Becoming the national association director came after Des was looking at my email signature line: POMAA National Advisory Board Member, POMAA Chapter Coordinator, POMAA Sponsor/Vendor Coordinator, POMAA Editorial Board. She decided I was doing too much, yet I didn't feel I was doing enough. The dilemma sent us searching for a title that would cover all the things I'm doing, and Des came up with this title.
 
 
Does the Orlando area have good representation in the national association?  
 
The Central Florida Chapter of POMAA, and POMAA itself, are being widely advertised and represented. Flyer announcements are sent to many hospitals’ physician-based faxes, and emails to share education, as well as offering CEUs for meetings. POMAA's Web site (www.pomaa.net) has an Orlando chapter page. I would say we’re definitely well represented in many ways.   
 
 
What differentiates POMAA from MGMA (Medical Group Management Association)? 
 
I can only tell you what I know and what I've heard, that MGMA is an association geared more toward larger entities, such as freestanding centers and hospital management, where the POMAA is geared toward helping, networking, and supporting smaller individual practices, as well as those medium- and large-sized. We have such a vast array of membership that includes administrators, managers, and supervisors from non-profit solo practices, as well as 85 physician practices. Also, POMAA has many consultants available to help on a daily basis. POMAA members also tend to deal with the day-to-day travesties in a practice, and also what's going on with healthcare reform, Medicare fee schedules, HIPAA compliance issues, and whatever the government throws our way. It's nice to know we can reach out (via listserv) and ask nearly any medical practice question and know that we're going to get responses from well-educated professionals who are part of POMAA. Many times, if someone doesn't know the answer, another will find it. Questions rarely go unanswered.  
 
 
What are the three most pressing issues facing the POMAA?
 
The new HIPAA 5010 compliance issue. I don't know that it's going to be that difficult with all the help that’s available, but as with all things government, it's probably likely it will get detained. Secondly, the discontinuing of consult codes with Medicare. I don't think this will deter any fraudulent acts.
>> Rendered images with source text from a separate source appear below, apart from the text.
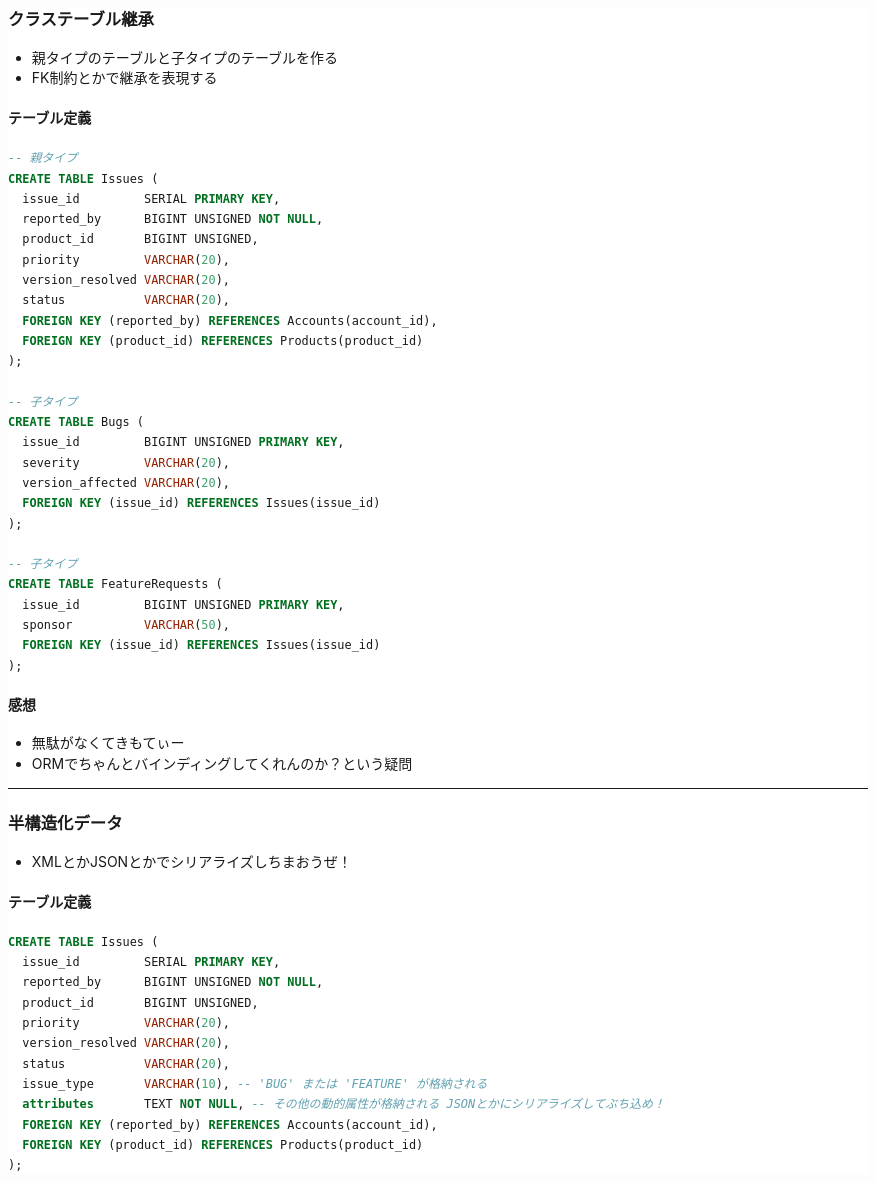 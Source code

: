
### クラステーブル継承
* 親タイプのテーブルと子タイプのテーブルを作る
* FK制約とかで継承を表現する

#### テーブル定義
```sql
-- 親タイプ
CREATE TABLE Issues (
  issue_id         SERIAL PRIMARY KEY,
  reported_by      BIGINT UNSIGNED NOT NULL,
  product_id       BIGINT UNSIGNED,
  priority         VARCHAR(20),
  version_resolved VARCHAR(20),
  status           VARCHAR(20),
  FOREIGN KEY (reported_by) REFERENCES Accounts(account_id),
  FOREIGN KEY (product_id) REFERENCES Products(product_id)
);

-- 子タイプ
CREATE TABLE Bugs (
  issue_id         BIGINT UNSIGNED PRIMARY KEY,
  severity         VARCHAR(20),
  version_affected VARCHAR(20),
  FOREIGN KEY (issue_id) REFERENCES Issues(issue_id)
);

-- 子タイプ
CREATE TABLE FeatureRequests (
  issue_id         BIGINT UNSIGNED PRIMARY KEY,
  sponsor          VARCHAR(50),
  FOREIGN KEY (issue_id) REFERENCES Issues(issue_id)
);
```

#### 感想
* 無駄がなくてきもてぃー
* ORMでちゃんとバインディングしてくれんのか？という疑問

---

### 半構造化データ
* XMLとかJSONとかでシリアライズしちまおうぜ！

#### テーブル定義
```sql
CREATE TABLE Issues (
  issue_id         SERIAL PRIMARY KEY,
  reported_by      BIGINT UNSIGNED NOT NULL,
  product_id       BIGINT UNSIGNED,
  priority         VARCHAR(20),
  version_resolved VARCHAR(20),
  status           VARCHAR(20),
  issue_type       VARCHAR(10), -- 'BUG' または 'FEATURE' が格納される
  attributes       TEXT NOT NULL, -- その他の動的属性が格納される JSONとかにシリアライズしてぶち込め！
  FOREIGN KEY (reported_by) REFERENCES Accounts(account_id),
  FOREIGN KEY (product_id) REFERENCES Products(product_id)
);
```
In fact, it may cause an increased number of doctors to bill more frivolously to make up for the money they will lose not being able to use these codes. Also, when Medicare makes a move, most insurance companies usually follow. 
 
The third issue goes along with the loss of income that doctors are facing because of decisions like Medicare's to take away consult codes. It seems that doctors already have to find ways to increase their revenue, which means more work and not so much money.   
 
 
Locally, what are the most pressing issues affecting practice managers, and what advice do you have for them?
 
Most practices are having difficulty finding appropriate staff, and being able to afford to pay for experience. I’ve found many practices say ‘yes, we may have a need, but what's it going to cost?’ Unfortunately, these practices aren’t looking at the bigger picture to assure them that every effort must be given to make their practice run effectively. Younger billers are being hired because they cost less and can “sort of” bill. They end up costing the practice in the long run. Although there are knowledgeable billing and coding experts, some practices just go with what they can afford in the short term.